Across the records below, how many lines include the string "mode"? State the number and nothing more.

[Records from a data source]
* * * * * * *
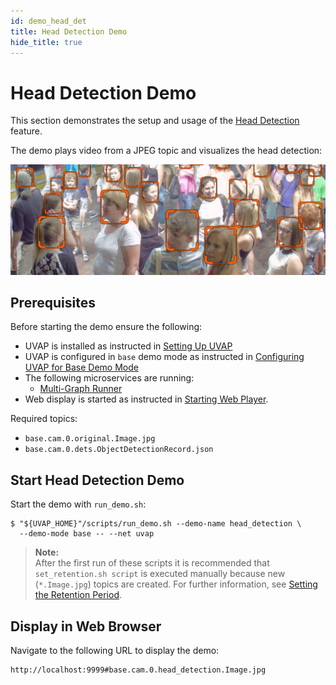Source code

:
 ```yaml
---
id: demo_head_det
title: Head Detection Demo
hide_title: true
---
```


# Head Detection Demo

This section demonstrates the setup and usage of the [Head Detection] feature.

The demo plays video from a JPEG topic and visualizes the head detection:

![Head detection](../assets/feat_img/head_det.png)

## Prerequisites

Before starting the demo ensure the following:

* UVAP is installed as instructed in [Setting Up UVAP]
* UVAP is configured in `base` demo mode as instructed in [Configuring UVAP for Base Demo Mode]
* The following microservices are running:
  * [Multi-Graph Runner]
* Web display is started as instructed in [Starting Web Player].

Required topics:

* `base.cam.0.original.Image.jpg`
* `base.cam.0.dets.ObjectDetectionRecord.json`

## Start Head Detection Demo
   
Start the demo with `run_demo.sh`:
   
   ```
   $ "${UVAP_HOME}"/scripts/run_demo.sh --demo-name head_detection \
     --demo-mode base -- --net uvap
   ```

   >**Note:**  
   After the first run of these scripts it is recommended that `set_retention.sh script`
   is executed manually because new (`*.Image.jpg`) topics are created. For
   further information, see [Setting the Retention Period].

## Display in Web Browser

Navigate to the following URL to display the demo:
  
   ```
   http://localhost:9999#base.cam.0.head_detection.Image.jpg
   ```

[Configuring UVAP for Base Demo Mode]: demo_config_base.md#configuring-uvap-for-base-demo-mode
[Head Detection]: ../feat/detect_person/feat_head_det.md#head-detection
[Multi-Graph Runner]: ../dev/start_mgr.md#starting-multi-graph-runner
[Setting the Retention Period]: demo_set_ret.md#setting-the-retention-period
[Setting Up UVAP]: ../install/uvap_install_setup.md#setting-up-uvap
[Starting Web Player]: demo_web_player.md#starting-web-player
* * * * * * *
§ **Your response**
3